* [Task requirements]:
Show every line of the data below that includes the word "usermod".

---+---

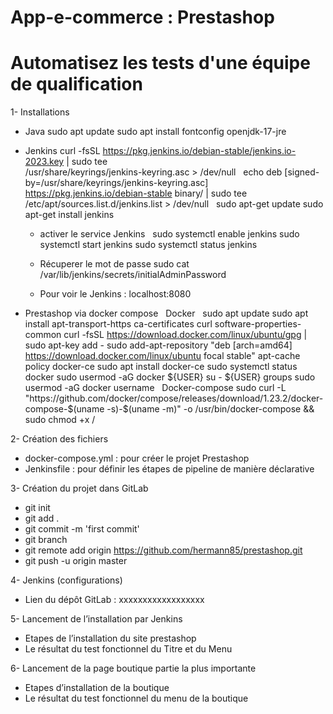 # App-e-commerce : Prestashop

# Automatisez les tests d'une équipe de qualification

1- Installations
- Java
  sudo apt update
  sudo apt install fontconfig openjdk-17-jre

- Jenkins
  curl -fsSL https://pkg.jenkins.io/debian-stable/jenkins.io-2023.key | sudo tee \
    /usr/share/keyrings/jenkins-keyring.asc > /dev/null
 
  echo deb [signed-by=/usr/share/keyrings/jenkins-keyring.asc] \
    https://pkg.jenkins.io/debian-stable binary/ | sudo tee \
    /etc/apt/sources.list.d/jenkins.list > /dev/null
 
   sudo apt-get update
   sudo apt-get install jenkins
  
  * activer le service Jenkins
 
    sudo systemctl enable jenkins
    sudo systemctl start jenkins
    sudo systemctl status jenkins
 
  * Récuperer le mot de passe
    sudo cat /var/lib/jenkins/secrets/initialAdminPassword

  * Pour voir le Jenkins : localhost:8080

- Prestashop via docker compose
 
Docker
 
sudo apt update
sudo apt install apt-transport-https ca-certificates curl software-properties-common
curl -fsSL https://download.docker.com/linux/ubuntu/gpg | sudo apt-key add -
sudo add-apt-repository "deb [arch=amd64] https://download.docker.com/linux/ubuntu focal stable"
apt-cache policy docker-ce
sudo apt install docker-ce
sudo systemctl status docker
sudo usermod -aG docker ${USER}
su - ${USER}
groups
sudo usermod -aG docker username
 
Docker-compose
sudo curl -L "https://github.com/docker/compose/releases/download/1.23.2/docker-compose-$(uname -s)-$(uname -m)" -o /usr/bin/docker-compose && sudo chmod +x /

2- Création des fichiers 

- docker-compose.yml : pour créer le projet Prestashop
- Jenkinsfile : pour définir les étapes de pipeline de manière déclarative

3- Création du projet dans GitLab

- git init
- git add .
- git commit -m 'first commit'
- git branch
- git remote add origin https://github.com/hermann85/prestashop.git
- git push -u origin master

4- Jenkins (configurations)

- Lien du dépôt GitLab : xxxxxxxxxxxxxxxxxx

5- Lancement de l’installation par Jenkins 
  * Etapes de l’installation du site prestashop
  * Le résultat du test fonctionnel du Titre et du Menu 

6- Lancement de la page boutique partie la plus importante 
  * Etapes d’installation de la boutique 
  * Le résultat du test fonctionnel du menu de la boutique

---+---

* [Task output]:
sudo usermod -aG docker ${USER}
sudo usermod -aG docker username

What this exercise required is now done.